Argumentasi Ranah Hukum Administrasi
Mengingat ketiadaan pembuktian mens rea yang memadai dan fakta bahwa Tom Lembong tidak terbukti menikmati hasil kejahatan, perkara ini seharusnya lebih tepat diselesaikan dalam ranah hukum administrasi.
Pelanggaran Administratif
Apabila ditemukan adanya prosedur yang tidak ditaati, ketidaksesuaian kebijakan dengan peraturan yang lebih tinggi, atau kelalaian dalam koordinasi, maka sanksi yang seharusnya diterapkan adalah sanksi administratif. Argumen ini berlandaskan pada prinsip pemisahan ranah hukum pidana dan hukum administrasi negara. Kesalahan atau kelalaian dalam pelaksanaan wewenang yang tidak disertai niat jahat, seharusnya diselesaikan melalui mekanisme hukum administrasi. Sebagaimana diatur dalam Undang-Undang Nomor 30 Tahun 2014 tentang Administrasi Pemerintahan (UU AP), khususnya Pasal 1 angka 5 yang mendefinisikan Diskresi sebagai keputusan dan/atau tindakan yang ditetapkan dan/atau dilakukan oleh pejabat pemerintahan untuk mengatasi persoalan konkret yang dihadapi dalam penyelenggaraan pemerintahan dalam hal peraturan perundang-undangan tidak mengatur, tidak lengkap, tidak jelas, atau adanya stagnasi pemerintahan. UU AP juga mengatur tentang penyalahgunaan wewenang, namun lebih fokus pada penyelesaian administratif dan ganti rugi, bukan pidana, kecuali ada unsur niat jahat yang dibuktikan.

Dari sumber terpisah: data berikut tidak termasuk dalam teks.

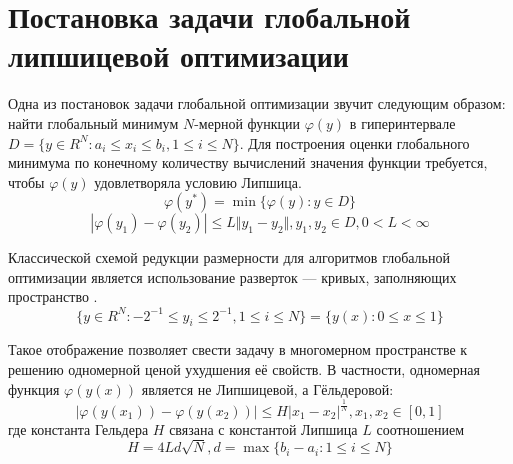 \section{Постановка задачи глобальной липшицевой оптимизации}
Одна из постановок задачи глобальной оптимизации звучит следующим образом: найти глобальный минимум \(N\)-мерной функции \(\varphi(y)\) в гиперинтервале \(D=\{y\in R^N:a_i\leqslant x_i\leqslant{b_i}, 1\leqslant{i}\leqslant{N}\}\).
Для построения оценки глобального минимума по конечному количеству вычислений значения функции требуется, чтобы \(\varphi(y)\) удовлетворяла условию Липшица.
\begin{displaymath}
\label{task}
\varphi(y^*)=\min\{\varphi(y):y\in D\}
\end{displaymath}
\begin{displaymath}
\label{lip}
|\varphi(y_1)-\varphi(y_2)|\leqslant L\Vert y_1-y_2\Vert,y_1,y_2\in D,0<L<\infty
\end{displaymath}
\par
Классической схемой редукции размерности для алгоритмов глобальной оптимизации является использование разверток --- кривых, заполняющих пространство \cite{strOptBook}.
\begin{displaymath}
\label{cube}
\lbrace y\in R^N:-2^{-1}\leqslant y_i\leqslant 2^{-1},1\leqslant i\leqslant N\rbrace=\{y(x):0\leqslant x\leqslant 1\}
\end{displaymath}
\par
 Такое отображение позволяет свести задачу в многомерном пространстве к решению одномерной ценой ухудшения её свойств. В частности, одномерная функция \(\varphi(y(x))\) является не
 Липшицевой, а Гёльдеровой:
\begin{displaymath}
\label{holder}
|\varphi(y(x_1))-\varphi(y(x_2))|\leqslant H{|x_1-x_2|}^{\frac{1}{N}},x_1,x_2\in[0,1]
\end{displaymath}
где константа Гельдера \(H\) связана с константой Липшица \(L\) соотношением
\begin{displaymath}
H=4Ld\sqrt{N},d=\max\{b_i-a_i:1\leqslant i\leqslant N\}
\end{displaymath}
\par
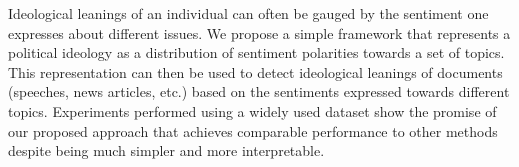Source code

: Ideological leanings of an individual can often be gauged by the sentiment one expresses about different issues. We propose a simple framework that represents a political ideology as a distribution of sentiment polarities towards a set of topics. This representation can then be used to detect ideological leanings of documents (speeches, news articles, etc.) based on the sentiments expressed towards different topics. Experiments performed using a widely used dataset show the promise of our proposed approach that achieves comparable performance to other methods despite being much simpler and more interpretable.
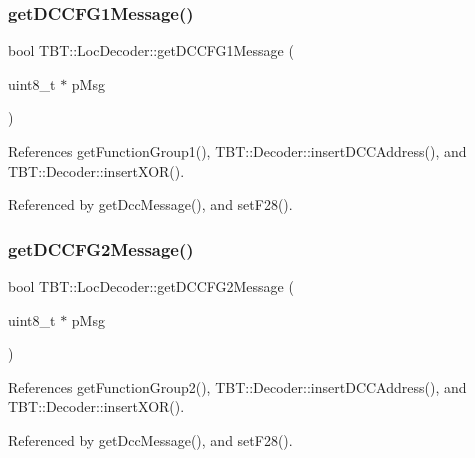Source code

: \subsubsection{\texorpdfstring{get\+D\+C\+C\+F\+G1\+Message()}{getDCCFG1Message()}}
{\footnotesize\ttfamily bool T\+B\+T\+::\+Loc\+Decoder\+::get\+D\+C\+C\+F\+G1\+Message (\begin{DoxyParamCaption}\item[{uint8\+\_\+t $\ast$}]{p\+Msg }\end{DoxyParamCaption})\hspace{0.3cm}{\ttfamily [protected]}}



References get\+Function\+Group1(), T\+B\+T\+::\+Decoder\+::insert\+D\+C\+C\+Address(), and T\+B\+T\+::\+Decoder\+::insert\+X\+O\+R().



Referenced by get\+Dcc\+Message(), and set\+F28().

\mbox{\label{classTBT_1_1LocDecoder_a7901f5894517bb5218d6955e74348f4b_a7901f5894517bb5218d6955e74348f4b}} 
\subsubsection{\texorpdfstring{get\+D\+C\+C\+F\+G2\+Message()}{getDCCFG2Message()}}
{\footnotesize\ttfamily bool T\+B\+T\+::\+Loc\+Decoder\+::get\+D\+C\+C\+F\+G2\+Message (\begin{DoxyParamCaption}\item[{uint8\+\_\+t $\ast$}]{p\+Msg }\end{DoxyParamCaption})\hspace{0.3cm}{\ttfamily [protected]}}



References get\+Function\+Group2(), T\+B\+T\+::\+Decoder\+::insert\+D\+C\+C\+Address(), and T\+B\+T\+::\+Decoder\+::insert\+X\+O\+R().



Referenced by get\+Dcc\+Message(), and set\+F28().

\mbox{\label{classTBT_1_1LocDecoder_a15c5dcaf68e2ea8522ad81ae7c897d3f_a15c5dcaf68e2ea8522ad81ae7c897d3f}}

Jimly Asshiddiqie (2005) menegaskan bahwa kesalahan yang disebabkan oleh ketidakhati-hatian atau kekurangan profesionalisme tanpa adanya unsur kesengajaan untuk merugikan, merupakan ranah maladministrasi yang sanksinya bersifat administratif, seperti teguran, penurunan pangkat, atau pemberhentian tidak dengan hormat, sebagaimana diatur dalam Undang-Undang Nomor 5 Tahun 2014 tentang Aparatur Sipil Negara (UU ASN). Hukum administrasi dirancang untuk mengatur dan memperbaiki perilaku birokrasi, bukan untuk menghukum dengan sanksi pidana yang berat atas kesalahan kebijakan yang tidak disertai niat jahat.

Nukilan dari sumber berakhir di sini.